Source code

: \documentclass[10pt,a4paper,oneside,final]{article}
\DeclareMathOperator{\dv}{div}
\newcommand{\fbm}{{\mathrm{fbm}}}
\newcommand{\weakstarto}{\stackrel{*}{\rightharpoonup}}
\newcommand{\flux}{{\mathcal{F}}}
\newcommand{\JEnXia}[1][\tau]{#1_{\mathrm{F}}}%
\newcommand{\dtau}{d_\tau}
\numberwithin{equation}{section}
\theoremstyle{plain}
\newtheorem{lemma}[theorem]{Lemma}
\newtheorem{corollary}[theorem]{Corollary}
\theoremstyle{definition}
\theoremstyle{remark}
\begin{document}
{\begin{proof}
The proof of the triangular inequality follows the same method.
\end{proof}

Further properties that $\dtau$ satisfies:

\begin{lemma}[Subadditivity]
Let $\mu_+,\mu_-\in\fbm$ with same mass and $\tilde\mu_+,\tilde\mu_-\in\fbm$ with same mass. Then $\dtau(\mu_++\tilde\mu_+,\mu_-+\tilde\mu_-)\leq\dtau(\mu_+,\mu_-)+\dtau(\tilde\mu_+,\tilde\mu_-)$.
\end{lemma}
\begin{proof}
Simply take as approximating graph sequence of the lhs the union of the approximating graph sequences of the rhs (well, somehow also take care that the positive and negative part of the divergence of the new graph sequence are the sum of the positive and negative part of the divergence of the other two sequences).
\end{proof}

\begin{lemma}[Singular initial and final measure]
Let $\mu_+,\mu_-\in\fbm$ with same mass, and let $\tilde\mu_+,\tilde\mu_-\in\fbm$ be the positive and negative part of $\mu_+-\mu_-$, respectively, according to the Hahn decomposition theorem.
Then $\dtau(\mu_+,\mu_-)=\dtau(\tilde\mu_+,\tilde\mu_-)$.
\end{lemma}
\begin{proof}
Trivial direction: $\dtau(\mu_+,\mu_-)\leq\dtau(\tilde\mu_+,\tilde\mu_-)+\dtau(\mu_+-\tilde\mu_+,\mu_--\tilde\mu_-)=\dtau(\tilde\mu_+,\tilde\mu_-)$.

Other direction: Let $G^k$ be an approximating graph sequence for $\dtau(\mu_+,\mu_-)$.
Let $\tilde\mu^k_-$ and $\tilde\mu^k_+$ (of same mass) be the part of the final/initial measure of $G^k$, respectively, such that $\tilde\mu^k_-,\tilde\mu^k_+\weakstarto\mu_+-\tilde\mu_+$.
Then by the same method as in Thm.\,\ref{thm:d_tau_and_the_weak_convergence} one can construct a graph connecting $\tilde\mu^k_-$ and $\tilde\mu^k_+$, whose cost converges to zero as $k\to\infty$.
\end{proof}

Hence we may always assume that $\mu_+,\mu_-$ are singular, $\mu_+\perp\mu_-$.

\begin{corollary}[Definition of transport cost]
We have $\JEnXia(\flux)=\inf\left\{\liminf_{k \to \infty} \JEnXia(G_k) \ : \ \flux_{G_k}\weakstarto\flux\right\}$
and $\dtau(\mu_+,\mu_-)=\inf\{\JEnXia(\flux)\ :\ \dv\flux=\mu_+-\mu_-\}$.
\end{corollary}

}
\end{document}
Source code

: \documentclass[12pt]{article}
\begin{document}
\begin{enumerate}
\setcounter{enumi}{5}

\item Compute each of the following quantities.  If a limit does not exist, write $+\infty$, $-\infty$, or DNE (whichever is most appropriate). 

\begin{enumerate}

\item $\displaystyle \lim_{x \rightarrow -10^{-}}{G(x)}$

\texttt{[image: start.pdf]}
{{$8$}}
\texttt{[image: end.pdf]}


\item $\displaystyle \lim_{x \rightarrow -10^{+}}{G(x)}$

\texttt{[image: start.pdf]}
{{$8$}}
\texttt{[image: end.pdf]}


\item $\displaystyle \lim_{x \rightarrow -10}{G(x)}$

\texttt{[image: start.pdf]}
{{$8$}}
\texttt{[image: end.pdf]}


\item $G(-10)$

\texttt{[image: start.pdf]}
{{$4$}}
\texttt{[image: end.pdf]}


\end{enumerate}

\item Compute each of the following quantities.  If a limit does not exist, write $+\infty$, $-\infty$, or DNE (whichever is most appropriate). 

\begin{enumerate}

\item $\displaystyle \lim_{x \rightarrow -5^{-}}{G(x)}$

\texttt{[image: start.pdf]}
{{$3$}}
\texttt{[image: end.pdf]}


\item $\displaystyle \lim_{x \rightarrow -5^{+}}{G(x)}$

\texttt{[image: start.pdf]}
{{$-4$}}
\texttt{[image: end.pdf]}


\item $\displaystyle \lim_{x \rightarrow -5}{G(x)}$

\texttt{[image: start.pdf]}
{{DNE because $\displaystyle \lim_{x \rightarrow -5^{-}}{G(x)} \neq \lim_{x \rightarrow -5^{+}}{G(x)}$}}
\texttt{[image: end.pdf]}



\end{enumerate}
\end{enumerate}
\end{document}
══════
TRY IT ▸ Whenever a line of the listing above holds the word "item", copy that line.

WRITTEN SOLUTION ▸
\item Compute each of the following quantities.  If a limit does not exist, write $+\infty$, $-\infty$, or DNE (whichever is most appropriate). 
\item $\displaystyle \lim_{x \rightarrow -10^{-}}{G(x)}$
\item $\displaystyle \lim_{x \rightarrow -10^{+}}{G(x)}$
\item $\displaystyle \lim_{x \rightarrow -10}{G(x)}$
\item $G(-10)$
\item Compute each of the following quantities.  If a limit does not exist, write $+\infty$, $-\infty$, or DNE (whichever is most appropriate). 
\item $\displaystyle \lim_{x \rightarrow -5^{-}}{G(x)}$
\item $\displaystyle \lim_{x \rightarrow -5^{+}}{G(x)}$
\item $\displaystyle \lim_{x \rightarrow -5}{G(x)}$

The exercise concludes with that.